Knowing what I did about The Old Hunters, I rolled my character as a combination of focus on the Skill (or Dexterity for the more Souls-savvy) and Bloodtinge (gun and blood attack) stats so I could ultimately use the DLC weapon Simon’s Bowblade. I only knew its stats and that it both sounded and looked awesome, but I also have a higher affinity for the quick and skillful weapon types than the crude and strong ones. Don’t get me wrong, I’ve used my share of ultra greatswords in the Souls franchise, but to me, Bloodborne demands a certain finesse, which weapons like the Kirkhammer and Hunter’s Axe just don’t employ.
I hit a wall almost immediately. It’s understood that these types of games are tough, and that death is to be expected, but I fancy myself pretty darn good at these games having regularly played every entry to the point of almost rote memorization except for Demon’s Souls and currently a deliberately poorly optimized character in my cooperative Dark Souls 2 playthrough I’m doing with co-host Dan. All the same, I found myself getting walloped by even basic enemies, just barely unable to sneak in between their attacks and getting punished hard for it. Like I said, Bloodborne demands finesse, and it’s not afraid to stunt your progress if you don’t develop it quickly.

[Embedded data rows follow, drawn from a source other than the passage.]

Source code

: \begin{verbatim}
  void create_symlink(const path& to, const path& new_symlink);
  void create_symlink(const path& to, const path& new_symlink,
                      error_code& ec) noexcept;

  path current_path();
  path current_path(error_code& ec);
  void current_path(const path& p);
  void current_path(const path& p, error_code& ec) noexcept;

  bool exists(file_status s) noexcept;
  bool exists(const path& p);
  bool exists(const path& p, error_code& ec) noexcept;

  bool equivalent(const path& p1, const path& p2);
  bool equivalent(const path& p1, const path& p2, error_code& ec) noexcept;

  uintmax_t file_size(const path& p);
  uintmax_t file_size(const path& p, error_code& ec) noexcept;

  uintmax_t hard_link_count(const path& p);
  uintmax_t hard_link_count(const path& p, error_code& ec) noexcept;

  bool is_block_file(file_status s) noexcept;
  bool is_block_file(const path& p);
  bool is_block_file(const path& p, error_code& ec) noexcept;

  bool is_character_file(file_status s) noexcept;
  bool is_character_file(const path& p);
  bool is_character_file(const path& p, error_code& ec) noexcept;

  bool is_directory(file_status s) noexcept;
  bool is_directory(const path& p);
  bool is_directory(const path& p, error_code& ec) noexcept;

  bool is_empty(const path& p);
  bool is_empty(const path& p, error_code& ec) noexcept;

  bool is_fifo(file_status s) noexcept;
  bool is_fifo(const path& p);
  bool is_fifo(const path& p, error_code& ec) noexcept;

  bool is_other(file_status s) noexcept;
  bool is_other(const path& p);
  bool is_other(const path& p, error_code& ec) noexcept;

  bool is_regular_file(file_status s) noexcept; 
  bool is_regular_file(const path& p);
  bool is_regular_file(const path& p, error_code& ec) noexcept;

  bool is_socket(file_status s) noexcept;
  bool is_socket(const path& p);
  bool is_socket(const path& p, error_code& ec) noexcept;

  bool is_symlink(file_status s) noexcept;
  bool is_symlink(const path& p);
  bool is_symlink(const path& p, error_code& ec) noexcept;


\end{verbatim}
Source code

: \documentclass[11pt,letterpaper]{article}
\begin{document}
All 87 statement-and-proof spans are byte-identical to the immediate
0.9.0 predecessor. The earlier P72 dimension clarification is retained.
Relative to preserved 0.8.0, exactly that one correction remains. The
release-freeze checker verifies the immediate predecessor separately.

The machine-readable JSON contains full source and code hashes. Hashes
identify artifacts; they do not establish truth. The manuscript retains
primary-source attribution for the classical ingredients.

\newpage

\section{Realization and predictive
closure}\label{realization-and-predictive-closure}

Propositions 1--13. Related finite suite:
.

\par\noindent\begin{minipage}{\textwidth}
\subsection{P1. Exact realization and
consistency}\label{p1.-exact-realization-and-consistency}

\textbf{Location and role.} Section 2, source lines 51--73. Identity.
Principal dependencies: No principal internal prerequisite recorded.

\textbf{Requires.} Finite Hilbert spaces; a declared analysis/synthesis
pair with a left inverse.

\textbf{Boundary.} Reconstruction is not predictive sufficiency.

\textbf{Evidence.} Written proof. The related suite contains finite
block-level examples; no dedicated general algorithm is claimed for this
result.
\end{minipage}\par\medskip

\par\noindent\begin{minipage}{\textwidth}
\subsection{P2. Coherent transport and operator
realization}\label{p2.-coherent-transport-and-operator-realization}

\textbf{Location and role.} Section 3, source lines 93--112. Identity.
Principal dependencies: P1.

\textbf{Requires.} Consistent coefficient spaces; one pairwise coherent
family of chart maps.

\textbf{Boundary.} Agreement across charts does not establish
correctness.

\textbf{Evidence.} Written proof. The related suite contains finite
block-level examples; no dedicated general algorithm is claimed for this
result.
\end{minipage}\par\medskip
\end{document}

After some time getting my grips, I find myself facing down the game’s implied first boss (who is strictly optional, but certainly worthwhile) with a set of hand-me-down Hunter’s clothes and a Saw Spear I found in the sewers. I know that with some well-placed shots from my blunderbuss, I can open the boss up for a vicious riposte to really rack up damage, but before I can even pull it off I’ve gotten tossed all over the arena and it’s back to the lamp post for me.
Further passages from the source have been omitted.